■ **Exercise directions**: Keeping each line intact, print the whole listing.

■ **Exercise material**:
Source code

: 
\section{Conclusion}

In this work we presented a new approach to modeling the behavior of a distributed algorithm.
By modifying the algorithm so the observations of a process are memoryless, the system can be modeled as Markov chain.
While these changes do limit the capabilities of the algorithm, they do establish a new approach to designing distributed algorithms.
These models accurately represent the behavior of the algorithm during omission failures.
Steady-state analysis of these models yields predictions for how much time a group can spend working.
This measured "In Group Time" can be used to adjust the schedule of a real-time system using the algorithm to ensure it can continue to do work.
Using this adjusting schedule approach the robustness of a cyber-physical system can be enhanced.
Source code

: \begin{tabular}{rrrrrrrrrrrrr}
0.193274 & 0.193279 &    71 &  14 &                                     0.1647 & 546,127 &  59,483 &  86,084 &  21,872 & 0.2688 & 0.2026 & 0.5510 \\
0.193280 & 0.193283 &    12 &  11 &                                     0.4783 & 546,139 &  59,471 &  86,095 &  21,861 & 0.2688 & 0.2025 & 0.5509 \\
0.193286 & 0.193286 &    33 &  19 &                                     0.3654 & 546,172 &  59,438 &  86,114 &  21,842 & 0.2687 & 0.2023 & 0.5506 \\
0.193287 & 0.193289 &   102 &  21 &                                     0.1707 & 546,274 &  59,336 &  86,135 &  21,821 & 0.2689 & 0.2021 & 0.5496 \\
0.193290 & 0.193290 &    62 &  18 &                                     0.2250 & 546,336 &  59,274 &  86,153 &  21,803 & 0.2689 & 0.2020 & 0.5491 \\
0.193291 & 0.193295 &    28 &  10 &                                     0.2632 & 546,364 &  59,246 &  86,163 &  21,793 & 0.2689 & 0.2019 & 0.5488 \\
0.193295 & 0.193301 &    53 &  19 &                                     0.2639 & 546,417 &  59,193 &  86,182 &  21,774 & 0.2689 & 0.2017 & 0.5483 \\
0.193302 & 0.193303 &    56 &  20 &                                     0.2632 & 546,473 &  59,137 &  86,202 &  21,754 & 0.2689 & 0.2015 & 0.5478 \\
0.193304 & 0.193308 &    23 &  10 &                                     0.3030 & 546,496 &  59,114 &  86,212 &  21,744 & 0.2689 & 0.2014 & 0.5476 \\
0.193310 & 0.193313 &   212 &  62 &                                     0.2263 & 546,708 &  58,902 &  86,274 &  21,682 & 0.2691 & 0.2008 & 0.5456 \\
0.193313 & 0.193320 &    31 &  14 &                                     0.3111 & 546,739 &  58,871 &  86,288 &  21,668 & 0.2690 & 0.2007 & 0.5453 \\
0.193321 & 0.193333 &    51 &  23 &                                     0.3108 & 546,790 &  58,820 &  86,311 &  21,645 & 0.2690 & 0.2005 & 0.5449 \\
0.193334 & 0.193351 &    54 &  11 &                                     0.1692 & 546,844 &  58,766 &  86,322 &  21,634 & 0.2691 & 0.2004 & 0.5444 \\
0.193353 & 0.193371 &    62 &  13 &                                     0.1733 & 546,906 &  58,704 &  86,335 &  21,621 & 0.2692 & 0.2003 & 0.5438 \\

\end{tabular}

■ **Answer to the problem**:
Source code

: 
\section{Conclusion}

In this work we presented a new approach to modeling the behavior of a distributed algorithm.
By modifying the algorithm so the observations of a process are memoryless, the system can be modeled as Markov chain.
While these changes do limit the capabilities of the algorithm, they do establish a new approach to designing distributed algorithms.
These models accurately represent the behavior of the algorithm during omission failures.
Steady-state analysis of these models yields predictions for how much time a group can spend working.
This measured "In Group Time" can be used to adjust the schedule of a real-time system using the algorithm to ensure it can continue to do work.
Using this adjusting schedule approach the robustness of a cyber-physical system can be enhanced.
Source code

: \begin{tabular}{rrrrrrrrrrrrr}
0.193274 & 0.193279 &    71 &  14 &                                     0.1647 & 546,127 &  59,483 &  86,084 &  21,872 & 0.2688 & 0.2026 & 0.5510 \\
0.193280 & 0.193283 &    12 &  11 &                                     0.4783 & 546,139 &  59,471 &  86,095 &  21,861 & 0.2688 & 0.2025 & 0.5509 \\
0.193286 & 0.193286 &    33 &  19 &                                     0.3654 & 546,172 &  59,438 &  86,114 &  21,842 & 0.2687 & 0.2023 & 0.5506 \\
0.193287 & 0.193289 &   102 &  21 &                                     0.1707 & 546,274 &  59,336 &  86,135 &  21,821 & 0.2689 & 0.2021 & 0.5496 \\
0.193290 & 0.193290 &    62 &  18 &                                     0.2250 & 546,336 &  59,274 &  86,153 &  21,803 & 0.2689 & 0.2020 & 0.5491 \\
0.193291 & 0.193295 &    28 &  10 &                                     0.2632 & 546,364 &  59,246 &  86,163 &  21,793 & 0.2689 & 0.2019 & 0.5488 \\
0.193295 & 0.193301 &    53 &  19 &                                     0.2639 & 546,417 &  59,193 &  86,182 &  21,774 & 0.2689 & 0.2017 & 0.5483 \\
0.193302 & 0.193303 &    56 &  20 &                                     0.2632 & 546,473 &  59,137 &  86,202 &  21,754 & 0.2689 & 0.2015 & 0.5478 \\
0.193304 & 0.193308 &    23 &  10 &                                     0.3030 & 546,496 &  59,114 &  86,212 &  21,744 & 0.2689 & 0.2014 & 0.5476 \\
0.193310 & 0.193313 &   212 &  62 &                                     0.2263 & 546,708 &  58,902 &  86,274 &  21,682 & 0.2691 & 0.2008 & 0.5456 \\
0.193313 & 0.193320 &    31 &  14 &                                     0.3111 & 546,739 &  58,871 &  86,288 &  21,668 & 0.2690 & 0.2007 & 0.5453 \\
0.193321 & 0.193333 &    51 &  23 &                                     0.3108 & 546,790 &  58,820 &  86,311 &  21,645 & 0.2690 & 0.2005 & 0.5449 \\
0.193334 & 0.193351 &    54 &  11 &                                     0.1692 & 546,844 &  58,766 &  86,322 &  21,634 & 0.2691 & 0.2004 & 0.5444 \\
0.193353 & 0.193371 &    62 &  13 &                                     0.1733 & 546,906 &  58,704 &  86,335 &  21,621 & 0.2692 & 0.2003 & 0.5438 \\

\end{tabular}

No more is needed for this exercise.